The plant collection which makes up the George Delaselle garden – and which was established in 1897 – comprises more than 2500 different species from all five continents. More than two thirds of the collection originate in the southern hemisphere, regions whose climate mirrors that of the Mediterranean (California, Chile, East Africa, Australia, New Zealand.) Every year, the garden benefits from an influx of new varieties. The unique character of this collection derives above all from the garden’s geographical location: an island benefitting from the mild waters of the English Channel and yet battered by wild Atlantic storms.

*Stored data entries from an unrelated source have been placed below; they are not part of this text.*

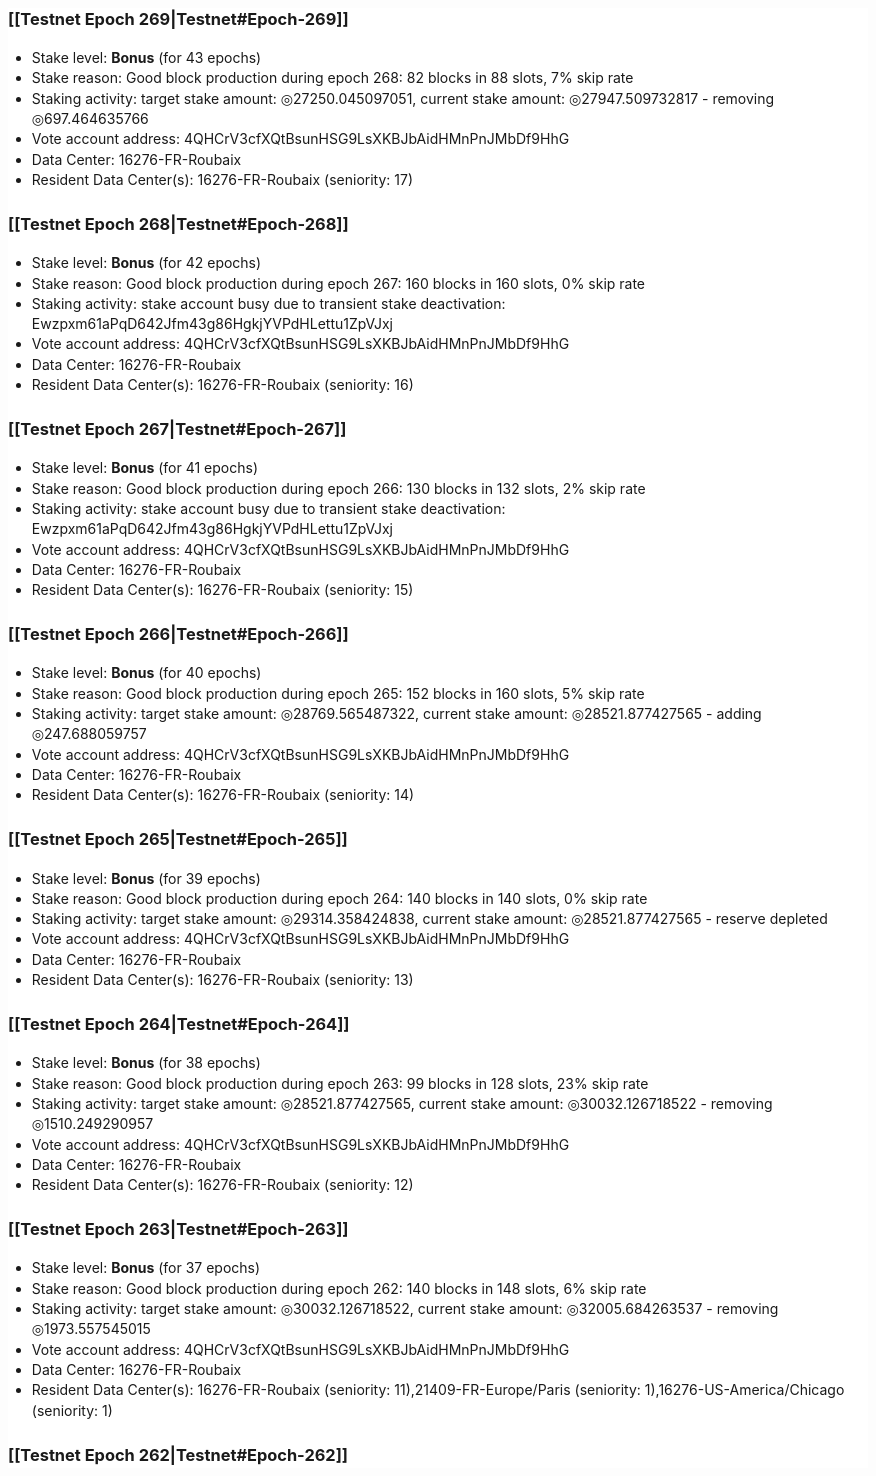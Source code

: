 ### [[Testnet Epoch 269|Testnet#Epoch-269]]
* Stake level: **Bonus** (for 43 epochs)
* Stake reason: Good block production during epoch 268: 82 blocks in 88 slots, 7% skip rate
* Staking activity: target stake amount: ◎27250.045097051, current stake amount: ◎27947.509732817 - removing ◎697.464635766
* Vote account address: 4QHCrV3cfXQtBsunHSG9LsXKBJbAidHMnPnJMbDf9HhG
* Data Center: 16276-FR-Roubaix
* Resident Data Center(s): 16276-FR-Roubaix (seniority: 17)
### [[Testnet Epoch 268|Testnet#Epoch-268]]
* Stake level: **Bonus** (for 42 epochs)
* Stake reason: Good block production during epoch 267: 160 blocks in 160 slots, 0% skip rate
* Staking activity: stake account busy due to transient stake deactivation: Ewzpxm61aPqD642Jfm43g86HgkjYVPdHLettu1ZpVJxj
* Vote account address: 4QHCrV3cfXQtBsunHSG9LsXKBJbAidHMnPnJMbDf9HhG
* Data Center: 16276-FR-Roubaix
* Resident Data Center(s): 16276-FR-Roubaix (seniority: 16)
### [[Testnet Epoch 267|Testnet#Epoch-267]]
* Stake level: **Bonus** (for 41 epochs)
* Stake reason: Good block production during epoch 266: 130 blocks in 132 slots, 2% skip rate
* Staking activity: stake account busy due to transient stake deactivation: Ewzpxm61aPqD642Jfm43g86HgkjYVPdHLettu1ZpVJxj
* Vote account address: 4QHCrV3cfXQtBsunHSG9LsXKBJbAidHMnPnJMbDf9HhG
* Data Center: 16276-FR-Roubaix
* Resident Data Center(s): 16276-FR-Roubaix (seniority: 15)
### [[Testnet Epoch 266|Testnet#Epoch-266]]
* Stake level: **Bonus** (for 40 epochs)
* Stake reason: Good block production during epoch 265: 152 blocks in 160 slots, 5% skip rate
* Staking activity: target stake amount: ◎28769.565487322, current stake amount: ◎28521.877427565 - adding ◎247.688059757
* Vote account address: 4QHCrV3cfXQtBsunHSG9LsXKBJbAidHMnPnJMbDf9HhG
* Data Center: 16276-FR-Roubaix
* Resident Data Center(s): 16276-FR-Roubaix (seniority: 14)
### [[Testnet Epoch 265|Testnet#Epoch-265]]
* Stake level: **Bonus** (for 39 epochs)
* Stake reason: Good block production during epoch 264: 140 blocks in 140 slots, 0% skip rate
* Staking activity: target stake amount: ◎29314.358424838, current stake amount: ◎28521.877427565 - reserve depleted
* Vote account address: 4QHCrV3cfXQtBsunHSG9LsXKBJbAidHMnPnJMbDf9HhG
* Data Center: 16276-FR-Roubaix
* Resident Data Center(s): 16276-FR-Roubaix (seniority: 13)
### [[Testnet Epoch 264|Testnet#Epoch-264]]
* Stake level: **Bonus** (for 38 epochs)
* Stake reason: Good block production during epoch 263: 99 blocks in 128 slots, 23% skip rate
* Staking activity: target stake amount: ◎28521.877427565, current stake amount: ◎30032.126718522 - removing ◎1510.249290957
* Vote account address: 4QHCrV3cfXQtBsunHSG9LsXKBJbAidHMnPnJMbDf9HhG
* Data Center: 16276-FR-Roubaix
* Resident Data Center(s): 16276-FR-Roubaix (seniority: 12)
### [[Testnet Epoch 263|Testnet#Epoch-263]]
* Stake level: **Bonus** (for 37 epochs)
* Stake reason: Good block production during epoch 262: 140 blocks in 148 slots, 6% skip rate
* Staking activity: target stake amount: ◎30032.126718522, current stake amount: ◎32005.684263537 - removing ◎1973.557545015
* Vote account address: 4QHCrV3cfXQtBsunHSG9LsXKBJbAidHMnPnJMbDf9HhG
* Data Center: 16276-FR-Roubaix
* Resident Data Center(s): 16276-FR-Roubaix (seniority: 11),21409-FR-Europe/Paris (seniority: 1),16276-US-America/Chicago (seniority: 1)
### [[Testnet Epoch 262|Testnet#Epoch-262]]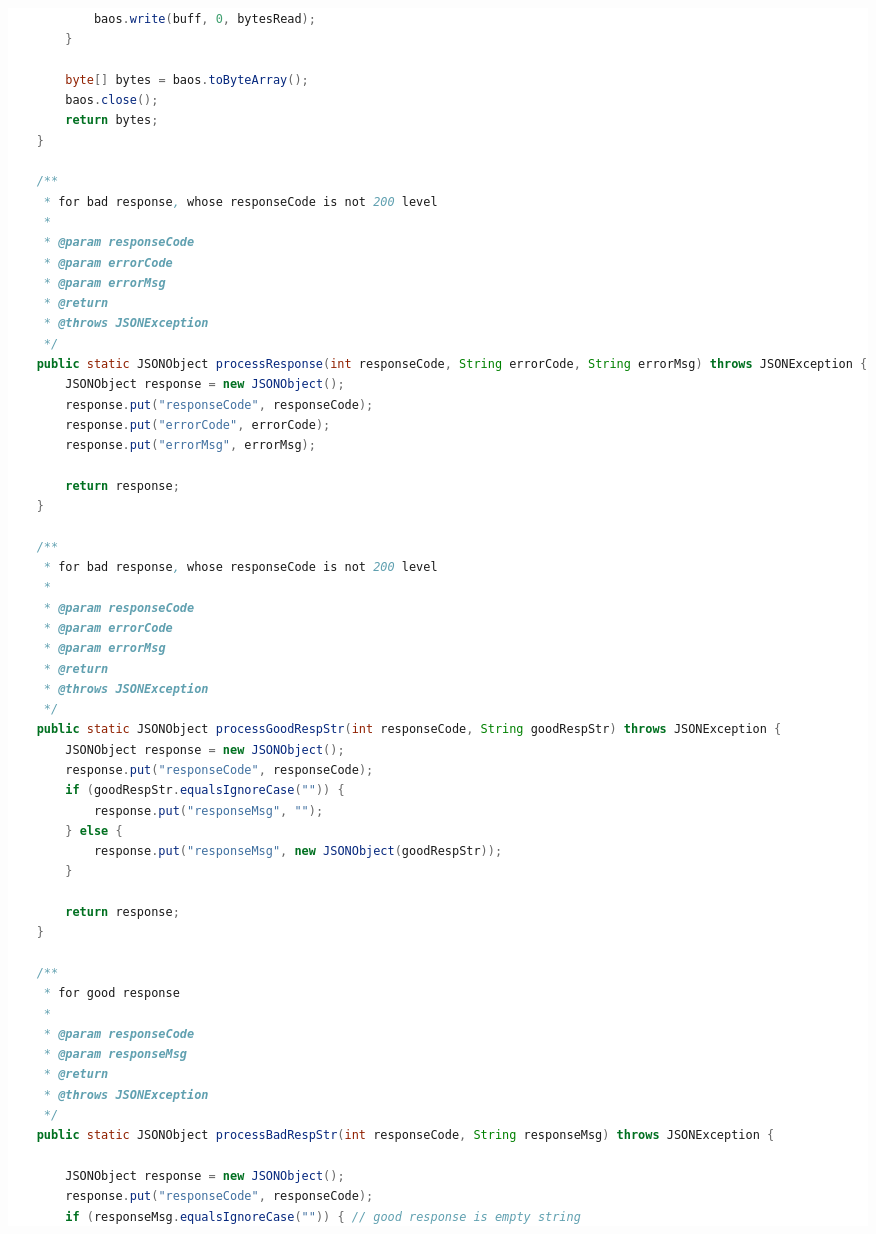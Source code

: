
 ```Java
            baos.write(buff, 0, bytesRead);
        }

        byte[] bytes = baos.toByteArray();
        baos.close();
        return bytes;
    }

    /**
     * for bad response, whose responseCode is not 200 level
     * 
     * @param responseCode
     * @param errorCode
     * @param errorMsg
     * @return
     * @throws JSONException
     */
    public static JSONObject processResponse(int responseCode, String errorCode, String errorMsg) throws JSONException {
        JSONObject response = new JSONObject();
        response.put("responseCode", responseCode);
        response.put("errorCode", errorCode);
        response.put("errorMsg", errorMsg);

        return response;
    }

    /**
     * for bad response, whose responseCode is not 200 level
     * 
     * @param responseCode
     * @param errorCode
     * @param errorMsg
     * @return
     * @throws JSONException
     */
    public static JSONObject processGoodRespStr(int responseCode, String goodRespStr) throws JSONException {
        JSONObject response = new JSONObject();
        response.put("responseCode", responseCode);
        if (goodRespStr.equalsIgnoreCase("")) {
            response.put("responseMsg", "");
        } else {
            response.put("responseMsg", new JSONObject(goodRespStr));
        }

        return response;
    }

    /**
     * for good response
     * 
     * @param responseCode
     * @param responseMsg
     * @return
     * @throws JSONException
     */
    public static JSONObject processBadRespStr(int responseCode, String responseMsg) throws JSONException {

        JSONObject response = new JSONObject();
        response.put("responseCode", responseCode);
        if (responseMsg.equalsIgnoreCase("")) { // good response is empty string
```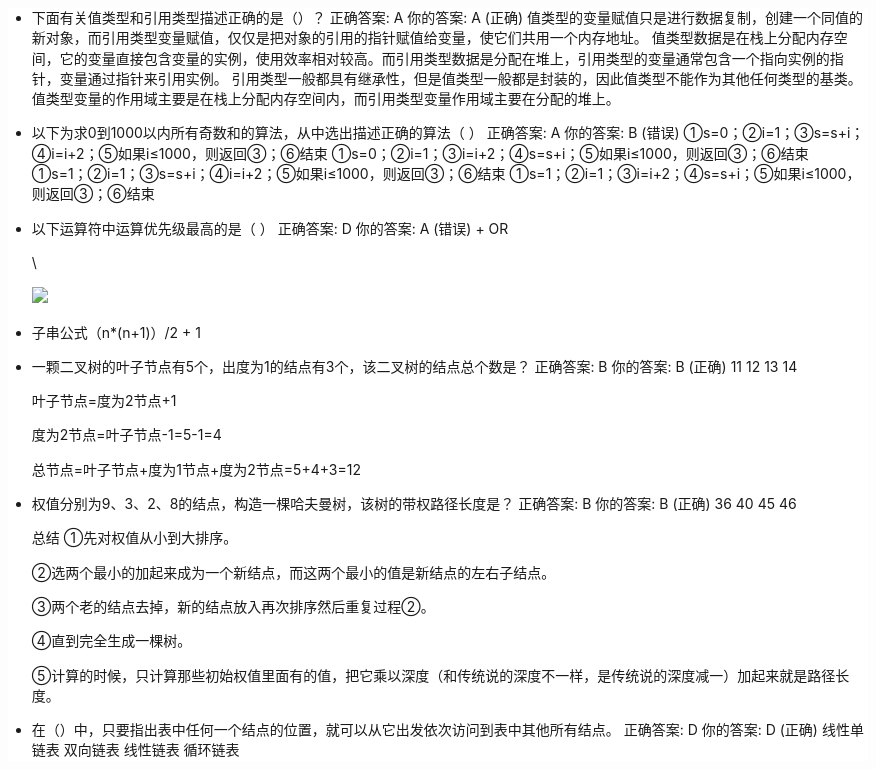 * 下面有关值类型和引用类型描述正确的是（）？
  正确答案: A   你的答案: A (正确)
  值类型的变量赋值只是进行数据复制，创建一个同值的新对象，而引用类型变量赋值，仅仅是把对象的引用的指针赋值给变量，使它们共用一个内存地址。
  值类型数据是在栈上分配内存空间，它的变量直接包含变量的实例，使用效率相对较高。而引用类型数据是分配在堆上，引用类型的变量通常包含一个指向实例的指针，变量通过指针来引用实例。
  引用类型一般都具有继承性，但是值类型一般都是封装的，因此值类型不能作为其他任何类型的基类。
  值类型变量的作用域主要是在栈上分配内存空间内，而引用类型变量作用域主要在分配的堆上。

* 以下为求0到1000以内所有奇数和的算法，从中选出描述正确的算法（ ）
  正确答案: A   你的答案: B (错误)
  ①s=0；②i=1；③s=s+i；④i=i+2；⑤如果i≤1000，则返回③；⑥结束
  ①s=0；②i=1；③i=i+2；④s=s+i；⑤如果i≤1000，则返回③；⑥结束
  ①s=1；②i=1；③s=s+i；④i=i+2；⑤如果i≤1000，则返回③；⑥结束
  ①s=1；②i=1；③i=i+2；④s=s+i；⑤如果i≤1000，则返回③；⑥结束

* 以下运算符中运算优先级最高的是（ ）
  正确答案: D   你的答案: A (错误)
  +
  OR

  \

  ![](https://uploadfiles.nowcoder.com/images/20190223/2395955_1550930278563_91557BD6742274E47AB8A4F5E87674A2)

* 子串公式（n*(n+1)）/2 + 1

* 一颗二叉树的叶子节点有5个，出度为1的结点有3个，该二叉树的结点总个数是？
  正确答案: B   你的答案: B (正确)
  11
  12
  13
  14

  叶子节点=度为2节点+1

  度为2节点=叶子节点-1=5-1=4

  总节点=叶子节点+度为1节点+度为2节点=5+4+3=12

* 权值分别为9、3、2、8的结点，构造一棵哈夫曼树，该树的带权路径长度是？
  正确答案: B   你的答案: B (正确)
  36
  40
  45
  46

  总结
  ①先对权值从小到大排序。

  ②选两个最小的加起来成为一个新结点，而这两个最小的值是新结点的左右子结点。

  ③两个老的结点去掉，新的结点放入再次排序然后重复过程②。

  ④直到完全生成一棵树。

  ⑤计算的时候，只计算那些初始权值里面有的值，把它乘以深度（和传统说的深度不一样，是传统说的深度减一）加起来就是路径长度。

* 在（）中，只要指出表中任何一个结点的位置，就可以从它出发依次访问到表中其他所有结点。
  正确答案: D   你的答案: D (正确)
  线性单链表
  双向链表
  线性链表
  循环链表
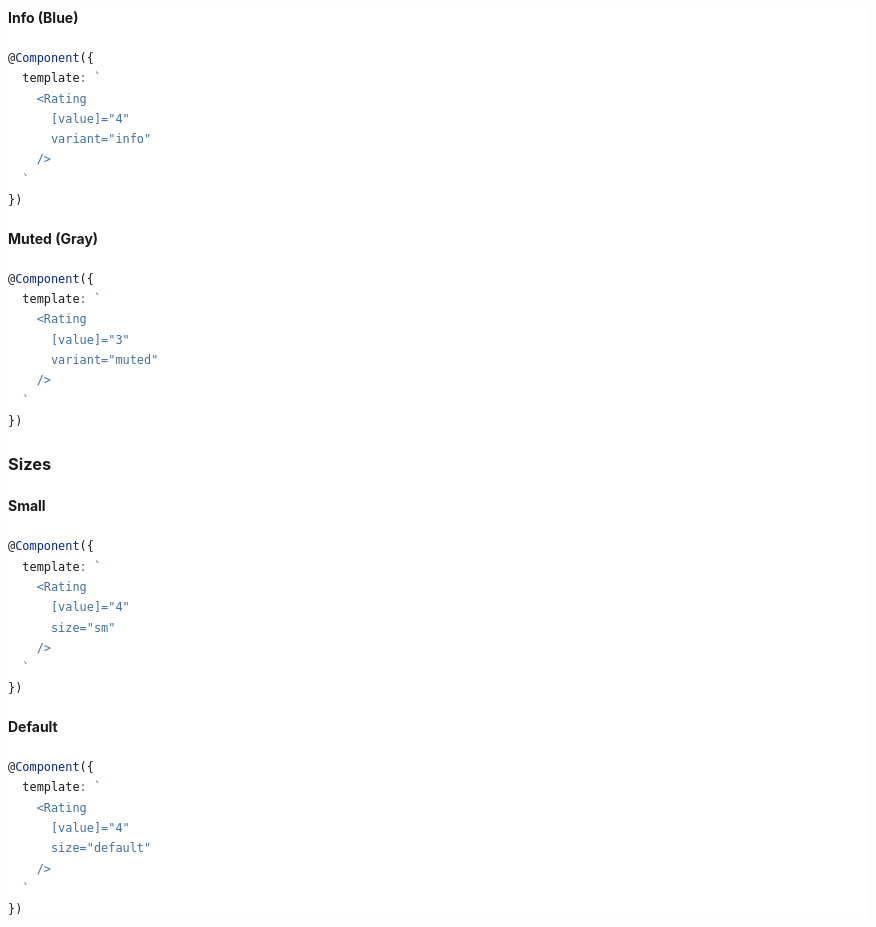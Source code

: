 #### Info (Blue)

```typescript
@Component({
  template: `
    <Rating
      [value]="4"
      variant="info"
    />
  `
})
```

#### Muted (Gray)

```typescript
@Component({
  template: `
    <Rating
      [value]="3"
      variant="muted"
    />
  `
})
```

### Sizes

#### Small

```typescript
@Component({
  template: `
    <Rating
      [value]="4"
      size="sm"
    />
  `
})
```

#### Default

```typescript
@Component({
  template: `
    <Rating
      [value]="4"
      size="default"
    />
  `
})
```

You will be transported, during this visit, into a variety of landscapes. The Necropolis, with its green carpet and cordylines, is a bower for the tombs from the bronze age discovered by Georges Delaselle. The Palm Grove, dug into the sand, harbors a rich collection of palm trees and sub-tropical plants. Proceeding to the Calvary, you come upon the world of succulent plants assembled among the Cactus Grove. The Maori Garden reveals the phormiums’ extraordinary palette of colors. It is a prelude to the Mediterranean ambiance enhance by the West Terrace, overlooking the sea. Through the bulb-plant rock garden, one reaches the Austral Territories, in the very center of the garden, where a vast variety of plants originating from Australia and New-Zealand are grown. Nearby the collection of Proteas are amazing with their curious flowering. The Grass Garden recalls the coastal sand-hill vegetation, while enhancing the wide perspective of the site and which ends in the Flowery Moor, covered with pillows of sea thrift. It is here the window of the garden opened on the continent, and especially on the South and distant exotic.